=== Data listing ===
>>
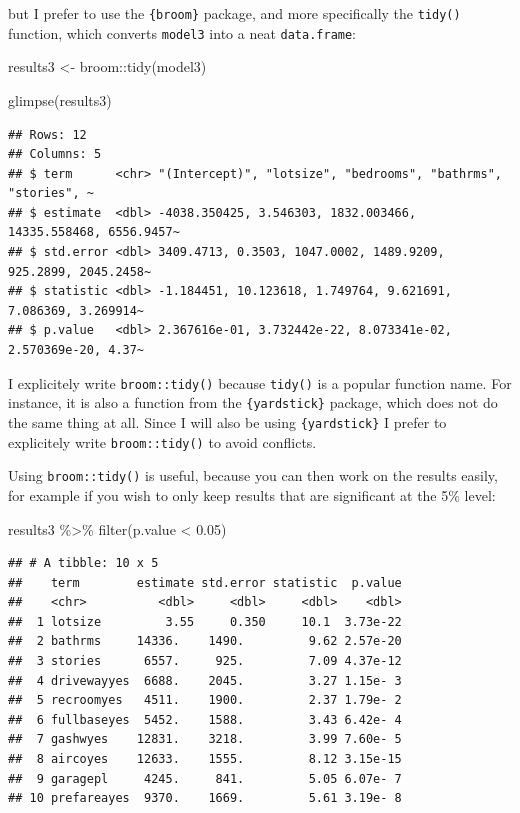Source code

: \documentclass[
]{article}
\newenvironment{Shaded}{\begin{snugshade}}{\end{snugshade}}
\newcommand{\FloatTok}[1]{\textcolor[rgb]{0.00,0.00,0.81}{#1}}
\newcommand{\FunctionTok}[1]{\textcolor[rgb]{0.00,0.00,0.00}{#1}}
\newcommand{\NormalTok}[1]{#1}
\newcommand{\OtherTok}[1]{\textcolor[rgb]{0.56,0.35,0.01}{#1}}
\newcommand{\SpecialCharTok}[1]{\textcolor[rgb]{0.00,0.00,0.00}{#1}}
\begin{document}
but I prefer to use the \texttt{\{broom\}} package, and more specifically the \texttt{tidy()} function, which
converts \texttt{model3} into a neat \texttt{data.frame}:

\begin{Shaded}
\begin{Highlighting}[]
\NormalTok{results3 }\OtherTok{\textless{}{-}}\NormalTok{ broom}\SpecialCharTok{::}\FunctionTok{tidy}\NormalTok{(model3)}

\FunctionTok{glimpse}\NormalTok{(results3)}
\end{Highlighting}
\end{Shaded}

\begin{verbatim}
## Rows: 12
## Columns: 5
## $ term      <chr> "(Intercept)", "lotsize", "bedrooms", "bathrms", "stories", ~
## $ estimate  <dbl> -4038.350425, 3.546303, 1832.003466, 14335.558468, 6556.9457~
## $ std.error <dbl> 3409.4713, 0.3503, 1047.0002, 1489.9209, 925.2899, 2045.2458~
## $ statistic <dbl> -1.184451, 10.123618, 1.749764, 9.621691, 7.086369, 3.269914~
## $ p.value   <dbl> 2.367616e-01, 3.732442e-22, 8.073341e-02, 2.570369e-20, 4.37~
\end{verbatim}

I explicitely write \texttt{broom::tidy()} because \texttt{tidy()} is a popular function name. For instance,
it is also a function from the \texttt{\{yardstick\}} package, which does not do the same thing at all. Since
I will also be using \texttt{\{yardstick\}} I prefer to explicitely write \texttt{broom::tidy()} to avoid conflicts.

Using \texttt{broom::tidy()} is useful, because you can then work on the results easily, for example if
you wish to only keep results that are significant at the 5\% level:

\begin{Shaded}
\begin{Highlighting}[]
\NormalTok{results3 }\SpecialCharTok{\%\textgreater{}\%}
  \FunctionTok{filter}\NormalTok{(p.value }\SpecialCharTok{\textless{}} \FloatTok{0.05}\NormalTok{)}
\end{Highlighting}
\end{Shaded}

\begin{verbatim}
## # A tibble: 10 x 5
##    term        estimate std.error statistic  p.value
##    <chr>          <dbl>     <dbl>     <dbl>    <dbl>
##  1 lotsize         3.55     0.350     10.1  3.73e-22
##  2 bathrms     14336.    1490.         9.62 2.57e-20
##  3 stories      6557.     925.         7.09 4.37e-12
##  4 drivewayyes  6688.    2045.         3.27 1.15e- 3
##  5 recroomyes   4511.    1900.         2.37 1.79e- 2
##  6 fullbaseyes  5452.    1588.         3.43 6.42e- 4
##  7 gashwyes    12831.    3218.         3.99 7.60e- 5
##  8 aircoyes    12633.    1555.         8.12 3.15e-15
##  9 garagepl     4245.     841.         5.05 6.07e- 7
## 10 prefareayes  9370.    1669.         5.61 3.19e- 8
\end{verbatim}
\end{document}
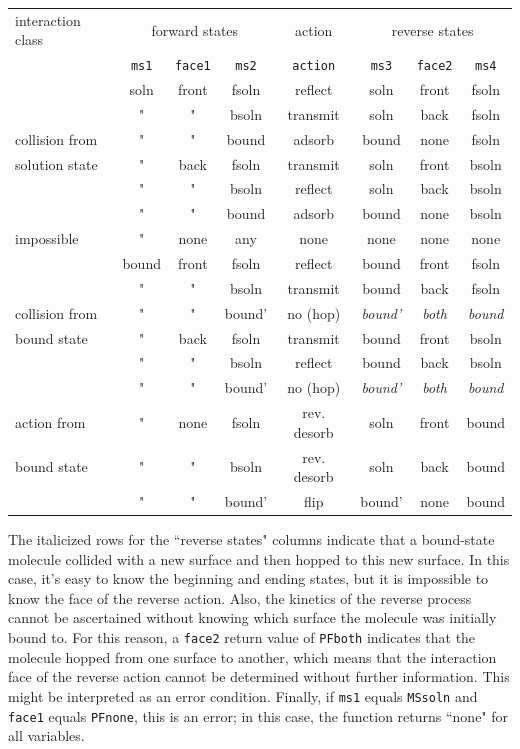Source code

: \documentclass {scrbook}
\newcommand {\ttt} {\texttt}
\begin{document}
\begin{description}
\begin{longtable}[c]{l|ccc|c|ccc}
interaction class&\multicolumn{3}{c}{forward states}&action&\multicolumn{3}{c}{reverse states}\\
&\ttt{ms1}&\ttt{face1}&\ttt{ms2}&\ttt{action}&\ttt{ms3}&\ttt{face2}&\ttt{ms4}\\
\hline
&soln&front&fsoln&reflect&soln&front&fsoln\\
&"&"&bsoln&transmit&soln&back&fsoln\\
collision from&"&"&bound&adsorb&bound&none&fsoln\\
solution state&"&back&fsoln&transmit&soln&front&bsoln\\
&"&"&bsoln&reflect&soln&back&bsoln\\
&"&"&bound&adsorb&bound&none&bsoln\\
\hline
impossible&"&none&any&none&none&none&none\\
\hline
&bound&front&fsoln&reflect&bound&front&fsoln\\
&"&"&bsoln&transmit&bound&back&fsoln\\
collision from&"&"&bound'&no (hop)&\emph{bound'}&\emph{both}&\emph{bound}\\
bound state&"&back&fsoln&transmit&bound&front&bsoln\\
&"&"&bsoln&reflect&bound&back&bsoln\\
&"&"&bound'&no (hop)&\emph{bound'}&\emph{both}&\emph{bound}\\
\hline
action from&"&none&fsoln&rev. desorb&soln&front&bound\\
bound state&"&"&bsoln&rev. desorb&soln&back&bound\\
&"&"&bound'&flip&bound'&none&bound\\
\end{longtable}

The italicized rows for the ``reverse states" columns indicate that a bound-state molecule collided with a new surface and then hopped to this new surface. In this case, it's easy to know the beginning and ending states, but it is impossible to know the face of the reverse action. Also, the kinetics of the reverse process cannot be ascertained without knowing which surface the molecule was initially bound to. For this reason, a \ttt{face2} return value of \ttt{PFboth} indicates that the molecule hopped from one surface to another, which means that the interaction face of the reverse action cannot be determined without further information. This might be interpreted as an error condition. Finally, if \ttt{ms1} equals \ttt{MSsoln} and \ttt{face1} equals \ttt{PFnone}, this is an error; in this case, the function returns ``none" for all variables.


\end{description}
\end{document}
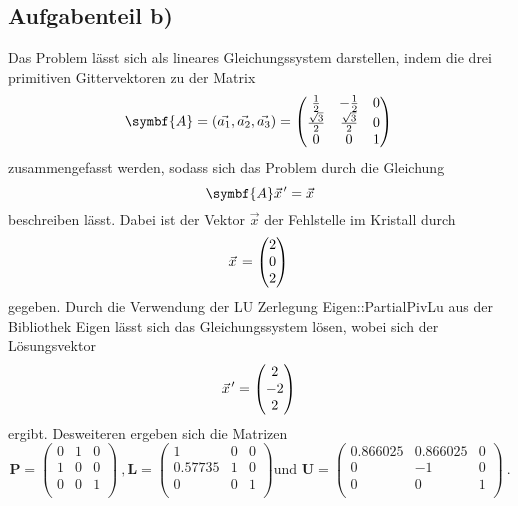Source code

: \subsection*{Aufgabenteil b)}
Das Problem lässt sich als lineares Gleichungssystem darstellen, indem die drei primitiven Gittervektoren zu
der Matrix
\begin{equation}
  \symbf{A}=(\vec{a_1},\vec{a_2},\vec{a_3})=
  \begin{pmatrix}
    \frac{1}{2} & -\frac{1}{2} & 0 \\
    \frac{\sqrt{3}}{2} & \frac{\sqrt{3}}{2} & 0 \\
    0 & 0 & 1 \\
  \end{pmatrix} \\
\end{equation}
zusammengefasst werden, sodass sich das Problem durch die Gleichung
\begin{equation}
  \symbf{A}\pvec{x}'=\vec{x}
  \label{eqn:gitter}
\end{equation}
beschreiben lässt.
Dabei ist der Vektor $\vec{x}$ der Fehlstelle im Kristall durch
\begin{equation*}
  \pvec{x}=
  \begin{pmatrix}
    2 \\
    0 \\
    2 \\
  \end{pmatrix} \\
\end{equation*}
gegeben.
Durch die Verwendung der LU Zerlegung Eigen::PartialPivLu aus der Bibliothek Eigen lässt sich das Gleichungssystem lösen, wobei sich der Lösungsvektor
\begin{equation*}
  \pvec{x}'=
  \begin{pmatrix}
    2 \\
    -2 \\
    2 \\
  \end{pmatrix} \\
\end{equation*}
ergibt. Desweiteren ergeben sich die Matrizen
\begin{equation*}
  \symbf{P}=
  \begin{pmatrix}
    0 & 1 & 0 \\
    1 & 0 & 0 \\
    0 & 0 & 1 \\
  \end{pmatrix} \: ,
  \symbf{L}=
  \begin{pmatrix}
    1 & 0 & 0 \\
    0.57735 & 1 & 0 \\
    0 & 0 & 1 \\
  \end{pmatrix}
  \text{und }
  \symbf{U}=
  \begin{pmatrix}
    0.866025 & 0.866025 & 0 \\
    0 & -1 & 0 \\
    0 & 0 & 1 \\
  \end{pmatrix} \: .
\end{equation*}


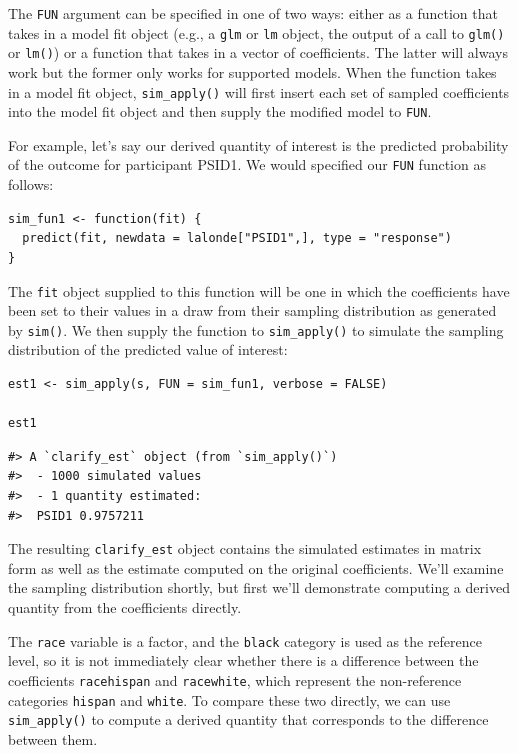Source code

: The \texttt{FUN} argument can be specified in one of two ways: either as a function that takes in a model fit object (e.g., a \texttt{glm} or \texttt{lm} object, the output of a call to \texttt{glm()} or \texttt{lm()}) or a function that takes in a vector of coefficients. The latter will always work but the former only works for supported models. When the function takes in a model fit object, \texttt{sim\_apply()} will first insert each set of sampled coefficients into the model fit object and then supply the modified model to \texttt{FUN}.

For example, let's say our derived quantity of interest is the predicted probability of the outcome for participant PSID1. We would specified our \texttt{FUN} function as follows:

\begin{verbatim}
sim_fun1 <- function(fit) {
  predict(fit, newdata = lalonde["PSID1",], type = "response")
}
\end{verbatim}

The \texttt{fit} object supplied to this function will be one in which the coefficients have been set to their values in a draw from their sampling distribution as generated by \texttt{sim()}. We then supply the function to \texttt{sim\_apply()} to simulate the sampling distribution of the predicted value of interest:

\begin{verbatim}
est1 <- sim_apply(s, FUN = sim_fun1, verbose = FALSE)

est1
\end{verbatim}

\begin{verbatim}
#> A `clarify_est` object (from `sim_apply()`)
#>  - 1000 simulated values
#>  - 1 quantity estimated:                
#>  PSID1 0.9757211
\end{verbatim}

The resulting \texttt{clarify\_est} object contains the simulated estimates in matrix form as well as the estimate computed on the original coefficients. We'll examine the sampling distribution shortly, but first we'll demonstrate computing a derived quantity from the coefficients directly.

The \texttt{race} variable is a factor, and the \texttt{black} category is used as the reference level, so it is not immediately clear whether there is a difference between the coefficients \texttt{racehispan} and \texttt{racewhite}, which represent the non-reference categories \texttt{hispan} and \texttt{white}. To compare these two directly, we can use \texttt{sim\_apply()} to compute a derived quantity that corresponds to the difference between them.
<<
=== What to work on ===
Each line of the data that contains "because" belongs in the answer.

=== Answer box ===
I explicitely write \texttt{broom::tidy()} because \texttt{tidy()} is a popular function name. For instance,
Using \texttt{broom::tidy()} is useful, because you can then work on the results easily, for example if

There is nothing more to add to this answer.